Business analysts use data to form business insights and maximize a business's effectiveness through data-driven decisions. Business analytics helps business to make confident data-driven decisions informed by real-time insights, forecasts, data analytics, and BI to drive business outcomes.

Skills required:

  • Advanced skills in Microsoft Excel

  • Experience in writing SQL queries and mining databases

  • Data visualizations in Tableau, Power BI or Looker Studio.


🧑‍💻 Data Engineers

Data engineering is the practice of designing and building systems for collecting, storing, and analyzing data at scale.

Data engineers build systems and pipelines that collect, manage, and convert raw data into usable information for data scientists and business analysts to interpret.

Skills required:

  • Experience with big data tools: Hadoop and Spark, etc.

  • Experience with data pipeline and workflow management tools

  • Strong programming language like Java, Python, or Scala

  • Good knowledge of relational databases or NoSQL databases like MongoDB or Cassandra


🧑‍💻 Data Scientist

Data Scientists perform deeper analysis and develop predictive models to solve complex data problems. Data scientists create and implement models for extracting knowledge, which is further analyzed and becomes the basis for forecasting and decision-making.

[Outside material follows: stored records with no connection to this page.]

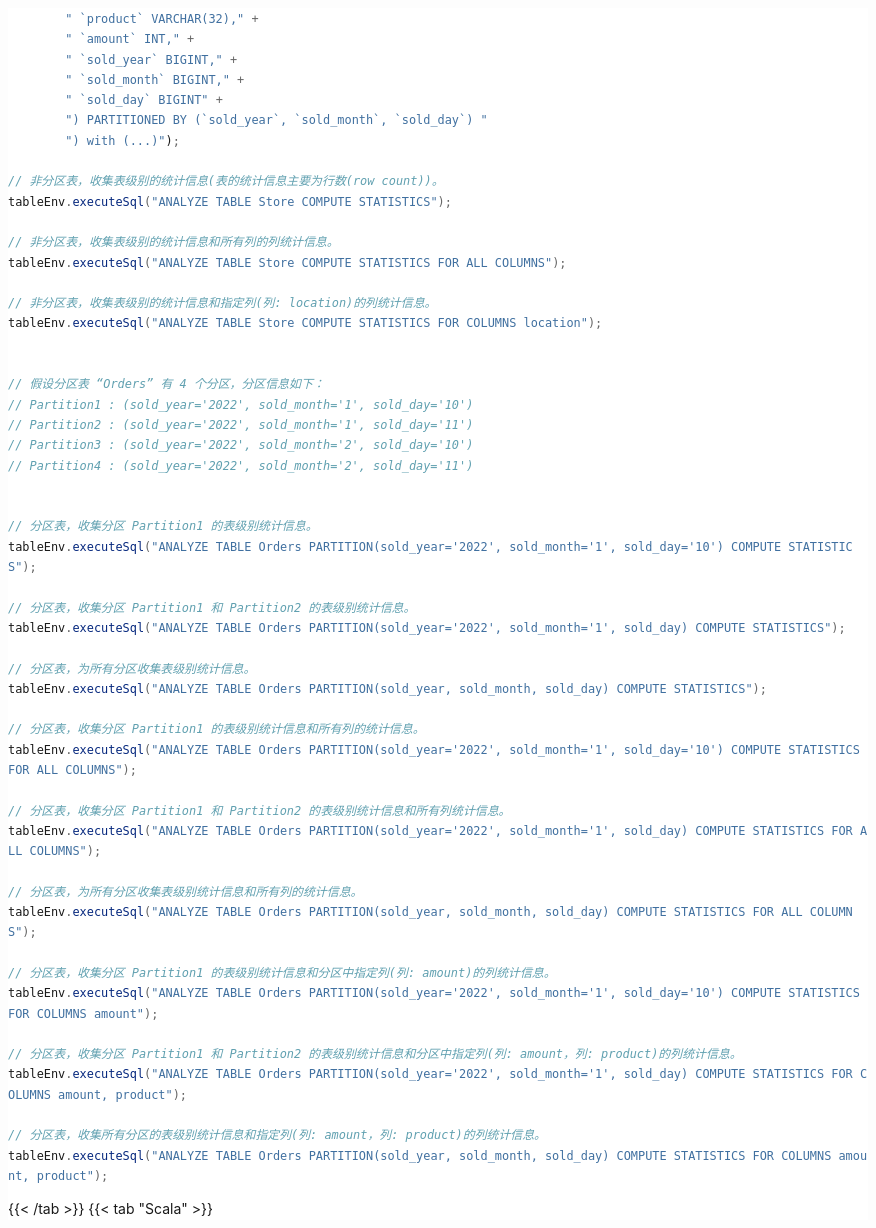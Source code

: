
 ```java
        " `product` VARCHAR(32)," +
        " `amount` INT," +
        " `sold_year` BIGINT," +
        " `sold_month` BIGINT," +
        " `sold_day` BIGINT" +
        ") PARTITIONED BY (`sold_year`, `sold_month`, `sold_day`) "
        ") with (...)");

// 非分区表，收集表级别的统计信息(表的统计信息主要为行数(row count))。
tableEnv.executeSql("ANALYZE TABLE Store COMPUTE STATISTICS");

// 非分区表，收集表级别的统计信息和所有列的列统计信息。
tableEnv.executeSql("ANALYZE TABLE Store COMPUTE STATISTICS FOR ALL COLUMNS");

// 非分区表，收集表级别的统计信息和指定列(列: location)的列统计信息。
tableEnv.executeSql("ANALYZE TABLE Store COMPUTE STATISTICS FOR COLUMNS location");


// 假设分区表 “Orders” 有 4 个分区，分区信息如下：
// Partition1 : (sold_year='2022', sold_month='1', sold_day='10')
// Partition2 : (sold_year='2022', sold_month='1', sold_day='11')
// Partition3 : (sold_year='2022', sold_month='2', sold_day='10')
// Partition4 : (sold_year='2022', sold_month='2', sold_day='11')


// 分区表，收集分区 Partition1 的表级别统计信息。
tableEnv.executeSql("ANALYZE TABLE Orders PARTITION(sold_year='2022', sold_month='1', sold_day='10') COMPUTE STATISTICS");

// 分区表，收集分区 Partition1 和 Partition2 的表级别统计信息。
tableEnv.executeSql("ANALYZE TABLE Orders PARTITION(sold_year='2022', sold_month='1', sold_day) COMPUTE STATISTICS");

// 分区表，为所有分区收集表级别统计信息。
tableEnv.executeSql("ANALYZE TABLE Orders PARTITION(sold_year, sold_month, sold_day) COMPUTE STATISTICS");

// 分区表，收集分区 Partition1 的表级别统计信息和所有列的统计信息。
tableEnv.executeSql("ANALYZE TABLE Orders PARTITION(sold_year='2022', sold_month='1', sold_day='10') COMPUTE STATISTICS FOR ALL COLUMNS");

// 分区表，收集分区 Partition1 和 Partition2 的表级别统计信息和所有列统计信息。
tableEnv.executeSql("ANALYZE TABLE Orders PARTITION(sold_year='2022', sold_month='1', sold_day) COMPUTE STATISTICS FOR ALL COLUMNS");

// 分区表，为所有分区收集表级别统计信息和所有列的统计信息。
tableEnv.executeSql("ANALYZE TABLE Orders PARTITION(sold_year, sold_month, sold_day) COMPUTE STATISTICS FOR ALL COLUMNS");

// 分区表，收集分区 Partition1 的表级别统计信息和分区中指定列(列: amount)的列统计信息。
tableEnv.executeSql("ANALYZE TABLE Orders PARTITION(sold_year='2022', sold_month='1', sold_day='10') COMPUTE STATISTICS FOR COLUMNS amount");

// 分区表，收集分区 Partition1 和 Partition2 的表级别统计信息和分区中指定列(列: amount，列: product)的列统计信息。
tableEnv.executeSql("ANALYZE TABLE Orders PARTITION(sold_year='2022', sold_month='1', sold_day) COMPUTE STATISTICS FOR COLUMNS amount, product");

// 分区表，收集所有分区的表级别统计信息和指定列(列: amount，列: product)的列统计信息。
tableEnv.executeSql("ANALYZE TABLE Orders PARTITION(sold_year, sold_month, sold_day) COMPUTE STATISTICS FOR COLUMNS amount, product");
```
{{< /tab >}}
{{< tab "Scala" >}}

🧑‍💻Data Analysts vs 👩‍💻Scientist

Data Analysts find meaningful insights from data, effectively finding answers to a given set of questions from data.

Data Scientists, on the other hand, are often expected to form their own questions about the data and seek to develop models and algorithms to predict the future using past patterns and trends.


🧑‍💻 AI Engineer

AI Engineers use AI and machine learning techniques to develop applications and systems that can help organizations increase efficiency, cut costs, increase profits, and make better business decisions.

Skills required:

  • Programming languages such as Python, R, Java, and C++.

  • Probability, statistics, and linear algebra: These are needed to implement different AI and machine learning models.

  • Big data technologies: Apache Spark, Hadoop, and MongoDB.

  • Algorithms and frameworks.

Thanks for reading. I believe this post will help you to navigate the Data Space especially if you are new to the field of Data Science and analytics.